I have Services 3.4 where some changes to how they do things precipitate changes we need to do to things.

Two I'm looking at right now are the below:

  1. Services 3.4 prevents cross site request forgery by asking for an extra header param in the login and register calls. See #2013781: need Change Record for changes CSRF - 'CSRF validation failed' since update to 3.4, where comment #4 outlines how to get the session token first and then add it to the header.
  2. Services 3.4 seems to change some of the params sent over. A few I found right off the bat were from login (I am so worried that once login works, other params will be strange too!). "username" is now "name", and "password" is now "pass". Crazy, crazy services 3.4

I'm trying to fix my deployment setup but lets get all the patches to catch up Deploy to Services 3.4 here. Or let me know if we already have a place for those.

En Taro Adun

Comments

diwant’s picture

Here's what my login code looks like now, and it looks like it is able to move beyond login.

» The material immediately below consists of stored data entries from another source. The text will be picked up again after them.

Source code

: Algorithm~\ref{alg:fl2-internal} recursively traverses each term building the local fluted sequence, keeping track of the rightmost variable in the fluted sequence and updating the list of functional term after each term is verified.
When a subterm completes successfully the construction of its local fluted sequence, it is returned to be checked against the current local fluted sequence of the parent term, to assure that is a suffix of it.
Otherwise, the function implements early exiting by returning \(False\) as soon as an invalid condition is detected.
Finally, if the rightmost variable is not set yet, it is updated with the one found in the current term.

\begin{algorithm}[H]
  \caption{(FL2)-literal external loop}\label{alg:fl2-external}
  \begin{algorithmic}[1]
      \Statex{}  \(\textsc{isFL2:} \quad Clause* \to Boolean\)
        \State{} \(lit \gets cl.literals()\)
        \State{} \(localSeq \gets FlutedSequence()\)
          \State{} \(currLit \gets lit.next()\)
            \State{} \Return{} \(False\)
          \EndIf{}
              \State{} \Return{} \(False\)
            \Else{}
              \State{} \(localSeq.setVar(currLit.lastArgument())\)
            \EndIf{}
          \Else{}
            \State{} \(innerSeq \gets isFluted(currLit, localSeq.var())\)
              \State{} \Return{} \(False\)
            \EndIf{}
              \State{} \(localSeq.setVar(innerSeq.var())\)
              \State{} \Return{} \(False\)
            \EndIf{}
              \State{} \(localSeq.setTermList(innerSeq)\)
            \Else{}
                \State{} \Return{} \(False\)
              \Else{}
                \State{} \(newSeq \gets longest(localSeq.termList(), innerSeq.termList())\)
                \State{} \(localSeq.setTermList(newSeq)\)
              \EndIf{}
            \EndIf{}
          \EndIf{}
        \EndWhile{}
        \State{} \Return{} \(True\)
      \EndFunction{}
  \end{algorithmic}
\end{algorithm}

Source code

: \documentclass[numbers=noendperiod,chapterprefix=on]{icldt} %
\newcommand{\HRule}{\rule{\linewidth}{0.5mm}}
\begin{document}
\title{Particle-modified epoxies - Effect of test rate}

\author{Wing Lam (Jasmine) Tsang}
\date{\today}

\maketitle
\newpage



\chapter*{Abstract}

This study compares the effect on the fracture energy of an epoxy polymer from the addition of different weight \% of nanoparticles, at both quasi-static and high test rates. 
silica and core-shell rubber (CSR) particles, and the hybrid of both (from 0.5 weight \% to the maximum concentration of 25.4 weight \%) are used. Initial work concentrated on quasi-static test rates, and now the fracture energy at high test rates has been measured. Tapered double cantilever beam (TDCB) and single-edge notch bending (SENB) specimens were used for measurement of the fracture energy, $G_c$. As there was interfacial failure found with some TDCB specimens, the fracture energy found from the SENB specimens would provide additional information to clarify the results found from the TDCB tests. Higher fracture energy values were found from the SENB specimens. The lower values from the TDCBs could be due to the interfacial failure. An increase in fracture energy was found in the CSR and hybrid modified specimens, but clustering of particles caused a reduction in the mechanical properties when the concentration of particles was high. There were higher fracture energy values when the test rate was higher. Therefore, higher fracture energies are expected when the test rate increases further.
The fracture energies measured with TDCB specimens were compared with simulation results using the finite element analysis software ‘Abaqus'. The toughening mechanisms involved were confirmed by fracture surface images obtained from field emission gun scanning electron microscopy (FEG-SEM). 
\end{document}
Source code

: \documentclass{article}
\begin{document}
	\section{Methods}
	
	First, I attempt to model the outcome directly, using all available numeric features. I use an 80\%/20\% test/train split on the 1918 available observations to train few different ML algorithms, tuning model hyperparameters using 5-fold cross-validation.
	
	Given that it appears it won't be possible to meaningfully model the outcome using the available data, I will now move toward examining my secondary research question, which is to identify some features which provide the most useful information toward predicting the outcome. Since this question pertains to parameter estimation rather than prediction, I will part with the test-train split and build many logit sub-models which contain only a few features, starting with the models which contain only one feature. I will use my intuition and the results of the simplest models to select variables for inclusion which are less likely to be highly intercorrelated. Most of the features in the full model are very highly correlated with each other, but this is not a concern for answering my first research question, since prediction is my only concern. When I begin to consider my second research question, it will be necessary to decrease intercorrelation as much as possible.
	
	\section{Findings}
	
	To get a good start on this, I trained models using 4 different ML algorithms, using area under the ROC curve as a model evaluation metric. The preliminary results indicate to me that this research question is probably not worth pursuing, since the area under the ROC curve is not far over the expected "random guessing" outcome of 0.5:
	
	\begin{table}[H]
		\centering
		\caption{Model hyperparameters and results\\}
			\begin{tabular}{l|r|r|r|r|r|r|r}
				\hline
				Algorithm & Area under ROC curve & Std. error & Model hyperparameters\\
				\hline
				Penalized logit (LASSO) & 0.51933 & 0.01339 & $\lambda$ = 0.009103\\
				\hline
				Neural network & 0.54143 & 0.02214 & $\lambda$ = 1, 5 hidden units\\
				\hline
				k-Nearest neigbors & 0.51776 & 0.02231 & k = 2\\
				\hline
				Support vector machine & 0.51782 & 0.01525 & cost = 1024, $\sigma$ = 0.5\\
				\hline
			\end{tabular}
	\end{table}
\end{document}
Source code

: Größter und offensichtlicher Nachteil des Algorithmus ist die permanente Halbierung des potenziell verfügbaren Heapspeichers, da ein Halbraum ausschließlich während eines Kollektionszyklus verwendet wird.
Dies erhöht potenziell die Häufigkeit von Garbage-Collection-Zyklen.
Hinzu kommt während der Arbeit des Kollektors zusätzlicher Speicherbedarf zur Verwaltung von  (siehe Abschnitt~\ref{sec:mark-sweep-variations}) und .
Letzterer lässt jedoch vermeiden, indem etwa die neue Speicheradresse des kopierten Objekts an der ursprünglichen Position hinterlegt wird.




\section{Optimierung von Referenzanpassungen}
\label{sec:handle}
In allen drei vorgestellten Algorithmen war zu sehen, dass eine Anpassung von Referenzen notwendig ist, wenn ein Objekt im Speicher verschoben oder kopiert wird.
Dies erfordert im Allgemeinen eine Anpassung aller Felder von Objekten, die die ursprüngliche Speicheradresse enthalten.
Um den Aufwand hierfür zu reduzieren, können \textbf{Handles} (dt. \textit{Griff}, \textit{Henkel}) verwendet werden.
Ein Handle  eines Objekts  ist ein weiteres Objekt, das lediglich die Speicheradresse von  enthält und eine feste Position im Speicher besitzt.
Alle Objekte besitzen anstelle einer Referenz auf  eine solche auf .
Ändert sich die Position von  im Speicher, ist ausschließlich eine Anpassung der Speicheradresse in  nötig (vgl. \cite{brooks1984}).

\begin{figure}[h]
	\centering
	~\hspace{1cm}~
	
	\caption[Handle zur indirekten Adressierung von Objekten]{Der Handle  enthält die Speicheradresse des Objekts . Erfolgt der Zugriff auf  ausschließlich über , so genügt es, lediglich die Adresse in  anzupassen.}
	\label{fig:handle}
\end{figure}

  $logout_url = $this->service->config['url'] . '/user/logout';

  // .. I added this code to fetch the CSRF token

  $csrf_token_url = $this->service->config['url'] . '/services/session/token';
  $csrf_token = drupal_http_request($csrf_token_url, array(
      'method' => 'GET',
  ));

  // .. I modified the keys in the data below and added the token fetched above to the header under the right header key ('X-CSRF-Token')
  
  $options = array(
        'method' => 'POST',
        'headers' => array('Content-Type' => 'application/json', 'X-CSRF-Token'=>$csrf_token),
        'data' => drupal_json_encode(array(
              'name' => $this->config['username'],
              'pass' => $this->config['password'],
        )),
  );

This is near line 32 of deploy/plugins/DeployAuthenticatorSession.inc

diwant’s picture

Scratch that. This works better, I've pasted the entire if block so you can compare with yours. This is in 'deploy/plugins/DeployAuthenticatorSession.inc' and I've left the line numbers there

  59       if ($response_data['session_name'] && $response_data['sessid']) {
  60         $this->service->config['headers']['Cookie'] = $response_data['session_name'] . "=" . $response_data['sessid'] . ";";
// NEW CSRF STUFF STARTS HERE
// 1. Fetch the token providing the cookie in the header
  61         $csrf_token_url = substr($this->service->config['url'],0,-5) . '/session/token';
  62         $csrf_token_response = drupal_http_request($csrf_token_url, array(
  63          'method' => 'GET',  
  64          'headers' => array('Cookie'=>$this->service->config['headers']['Cookie']),
  65         ));
// Set the token in the config so it is used in all future requests
  66         $this->service->config['headers']['X-CSRF-Token'] = $csrf_token_response->data;
  67       } else {
  68         throw new DeployAuthenticationException(t("No session was returned from the authentication request."));
  69       }

I think this fixes that issue. Let me know if this is the right approach.

rob_johnston’s picture

The patch at comment #2 in #2017767: Error and response with 405 code when try to deploy node solves the problem as well. Some lines of the code are identical to what you provided here, so lets compare, contrast, and discuss which is better.

dixon_’s picture

Version: 7.x-2.0-alpha1 » 7.x-2.x-dev
Status: Active » Fixed

The issue itself is fixed. If there are substantial improvements that can be made, please reopen and we can discuss :)

Status: Fixed » Closed (fixed)

Automatically closed -- issue fixed for 2 weeks with no activity.